POSIX Threads API — Operating Systems

What it is#

pthreads (POSIX Threads, IEEE Std 1003.1c) is the C-level threading interface that every Unix-like system speaks. On Linux it’s implemented by glibc’s NPTL on top of the clone() syscall and the futex fast-userspace mutex; on macOS by libsystem on top of Mach threads. The surface fits on one slide: create / join a thread, lock / unlock a mutex, wait / signal a condition variable, post / wait on a semaphore.

Every higher-level threading API in C-family languages — C++ std::thread, Rust std::thread, Java native threads, Python’s threading module — sits on pthreads when it runs on Linux or macOS. Knowing pthreads gives you the vocabulary to reason about all of them.

When to use it#

Reach for pthreads directly when:

You’re writing C and the standard library’s <threads.h> (C11) isn’t available or portable enough.
You’re writing a library that ships across multiple host languages and needs the lowest-common-denominator thread primitive.
You’re debugging or profiling threading code and need to see the actual syscalls — gdb’s thread support, perf’s thread-id columns, and strace -f all speak the pthreads layer.
You need a feature the higher-level wrapper hides — thread cancellation, custom stack placement, robust mutexes that survive owner death, real-time scheduling attributes.

For new C++ code, prefer std::thread and std::mutex — same semantics, RAII handles cleanup, type-safe.
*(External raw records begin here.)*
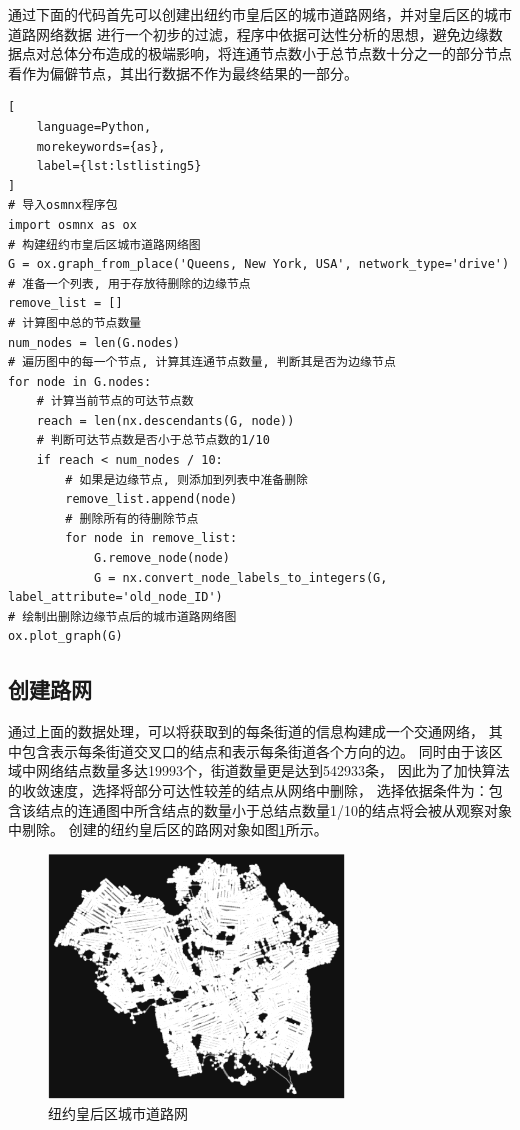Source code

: 通过下面的代码首先可以创建出纽约市皇后区的城市道路网络，并对皇后区的城市道路网络数据
进行一个初步的过滤，程序中依据可达性分析的思想，避免边缘数据点对总体分布造成的极端影响，将连通节点数小于总节点数十分之一的部分节点看作为偏僻节点，其出行数据不作为最终结果的一部分。

\begin{lstlisting}[
    language=Python,
    morekeywords={as},
    label={lst:lstlisting5}
]
# 导入osmnx程序包
import osmnx as ox
# 构建纽约市皇后区城市道路网络图
G = ox.graph_from_place('Queens, New York, USA', network_type='drive')
# 准备一个列表, 用于存放待删除的边缘节点
remove_list = []
# 计算图中总的节点数量
num_nodes = len(G.nodes)
# 遍历图中的每一个节点, 计算其连通节点数量, 判断其是否为边缘节点
for node in G.nodes:
    # 计算当前节点的可达节点数
    reach = len(nx.descendants(G, node))
    # 判断可达节点数是否小于总节点数的1/10
    if reach < num_nodes / 10:
        # 如果是边缘节点, 则添加到列表中准备删除
        remove_list.append(node)
        # 删除所有的待删除节点
        for node in remove_list:
            G.remove_node(node)
            G = nx.convert_node_labels_to_integers(G, label_attribute='old_node_ID')
# 绘制出删除边缘节点后的城市道路网络图
ox.plot_graph(G)
\end{lstlisting}

\subsection{创建路网}\label{subsec:创建路网}
通过上面的数据处理，可以将获取到的每条街道的信息构建成一个交通网络，
其中包含表示每条街道交叉口的结点和表示每条街道各个方向的边。
同时由于该区域中网络结点数量多达19993个，街道数量更是达到542933条，
因此为了加快算法的收敛速度，选择将部分可达性较差的结点从网络中删除，
选择依据条件为：包含该结点的连通图中所含结点的数量小于总结点数量1/10的结点将会被从观察对象中剔除。
创建的纽约皇后区的路网对象如图\ref{fig:fig26}所示。

\begin{figure}[H] %
    \centering %
    \includegraphics[width=0.7\textwidth]{png/图片26 纽约皇后区城市道路网} %
    \caption{纽约皇后区城市道路网} %
    \label{fig:fig26} %
\end{figure}

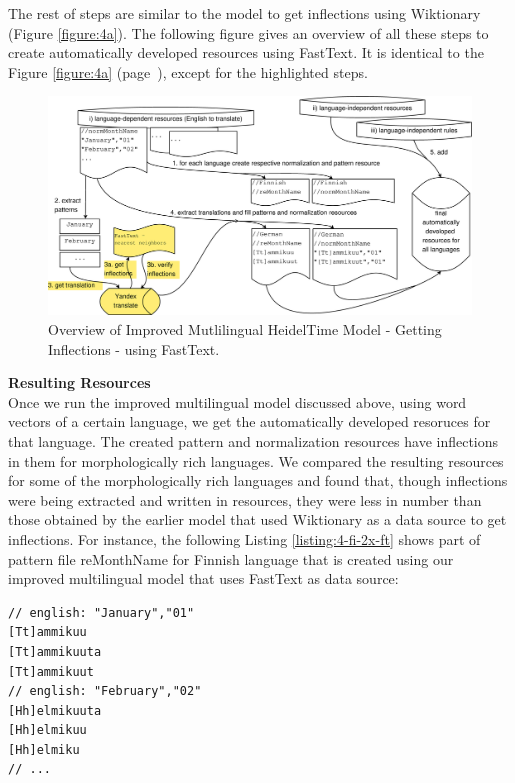 The rest of steps are similar to the model to get inflections using Wiktionary (Figure \ref{figure:4a}). The following figure gives an overview of all these steps to create automatically developed resources using FastText. It is identical to the Figure \ref{figure:4a} (page~\pageref{figure:4a}), except for the highlighted steps. 

\begin{figure}[H] 
	\centering
	\includegraphics[width=14cm]{Graphics/ht-multilingual-new-2}
	\caption{Overview of Improved Mutlilingual HeidelTime Model - Getting Inflections - using FastText.}
	\label{figure:4c}
\end{figure}

\textbf{Resulting Resources}\\
Once we run the improved multilingual model discussed above, using word vectors of a certain language, we get the automatically developed resoruces for that language. The created pattern and normalization resources have inflections in them for morphologically rich languages. We compared the resulting resources for some of the morphologically rich languages and found that, though inflections were being extracted and written in resources, they were less in number than those obtained by the earlier model that used Wiktionary as a data source to get inflections. For instance, the following Listing \ref{listing:4-fi-2x-ft} shows part of pattern file reMonthName for Finnish language that is created using our improved multilingual model that uses FastText as data source:\\

\begin{minipage}{\linewidth}
\begin{lstlisting}[caption={reMonthName for Finnish language - using Improved Multilingual HeidelTime Model - using FastText.},label={listing:4-fi-2x-ft}]
// english: "January","01"
[Tt]ammikuu
[Tt]ammikuuta
[Tt]ammikuut
// english: "February","02"
[Hh]elmikuuta
[Hh]elmikuu
[Hh]elmiku
// ...
\end{lstlisting}
\end{minipage}

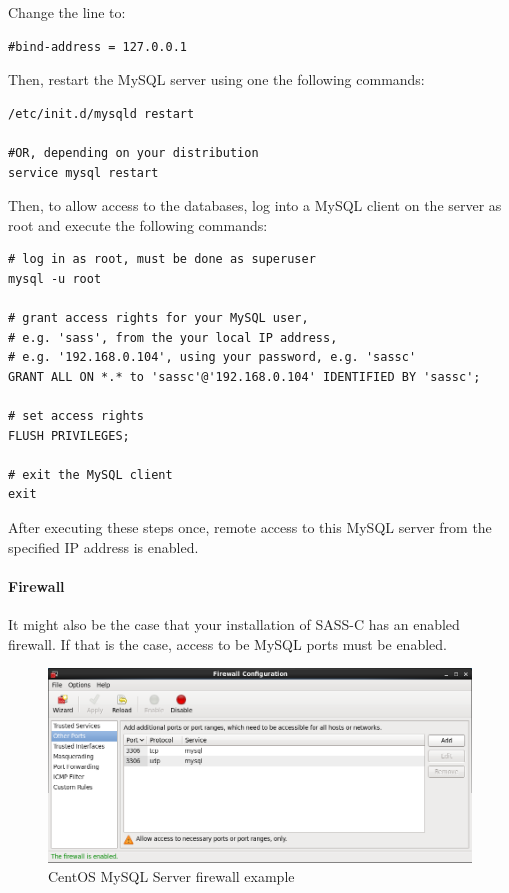 Change the line to:

\begin{lstlisting}
#bind-address = 127.0.0.1
\end{lstlisting}

Then, restart the MySQL server using one the following commands:

\begin{lstlisting}
/etc/init.d/mysqld restart

#OR, depending on your distribution
service mysql restart
\end{lstlisting}

Then, to allow access to the databases, log into a MySQL client on the server as root and execute the following commands:

\begin{lstlisting}
# log in as root, must be done as superuser
mysql -u root

# grant access rights for your MySQL user, 
# e.g. 'sass', from the your local IP address, 
# e.g. '192.168.0.104', using your password, e.g. 'sassc'
GRANT ALL ON *.* to 'sassc'@'192.168.0.104' IDENTIFIED BY 'sassc';

# set access rights
FLUSH PRIVILEGES;

# exit the MySQL client
exit
\end{lstlisting}

After executing these steps once, remote access to this MySQL server from the specified IP address is enabled.

\paragraph{Firewall}

It might also be the case that your installation of SASS-C has an enabled firewall. If that is the case, access to be MySQL ports must be enabled.

\begin{figure}[H]
  \center
    \includegraphics[width=15cm,frame]{figures/centos_firewall.png}
  \caption{CentOS MySQL Server firewall example}
\end{figure}

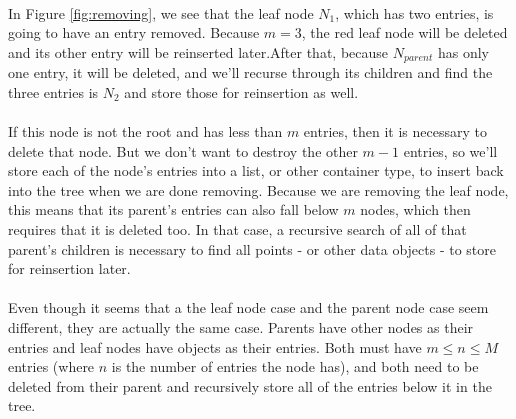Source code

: \documentclass{article}
\begin{document}
\begin{multicols}{2}[]
\begin{minipage}{\linewidth}
\centering
{}
\label{fig:removing}
\end{minipage}

\paragraph{}
In Figure \ref{fig:removing}, we see that the leaf node $N_1$, which has two entries, is going to have an entry removed.
 Because $m=3$, the red leaf node will be deleted and its other entry will be reinserted later.After that, because $N_{parent}$
 has only one entry, it will be deleted, and we'll recurse through its children and find the three entries is $N_2$ and store those for reinsertion as well.
\paragraph{}
If this node is not the root and has less than $m$ entries, then it is necessary to delete that node. But we don't want to destroy
the other $m - 1$ entries, so we'll store each of the node's entries into a list, or other container type, to insert back into
the tree when we are done removing. Because we are removing the leaf node, this means that its parent's entries can also fall below
$m$ nodes, which then requires that it is deleted too. In that case, a recursive search of all of that parent's children is necessary
to find all points - or other data objects - to store for reinsertion later.
\paragraph{}
Even though it seems that a the leaf node case and the parent node case seem different, they are actually the same case. Parents have
other nodes as their entries and leaf nodes have objects as their entries. Both must have $m \le n \le M$ entries (where $n$ is the number
of entries the node has), and both need to be deleted from their parent and recursively store all of the entries below it in the tree.




\end{multicols}
\end{document}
For Go or Rust async work, prefer the runtime’s primitives. pthreads is the floor, not the ceiling.

How it works#

Creating and joining threads#

#include <pthread.h>

void* worker(void* arg) {
    int id = *(int*)arg;
    // ... do work ...
    return (void*)(long)(id * 2);  // return value picked up by join
}

int main(void) {
    pthread_t t;
    int id = 42;
    pthread_create(&t, NULL, worker, &id);   // spawn
    void* ret;
    pthread_join(t, &ret);                   // wait + collect
    long result = (long)ret;
    return 0;
}

pthread_create allocates a stack (default 8 MB on Linux glibc, tunable via pthread_attr_setstacksize), wires up TLS, and issues a clone() with CLONE_VM | CLONE_FS | CLONE_FILES | CLONE_SIGHAND | CLONE_THREAD — the flags that say “share everything except the stack and registers.” pthread_join blocks until the target thread returns and reclaims its resources.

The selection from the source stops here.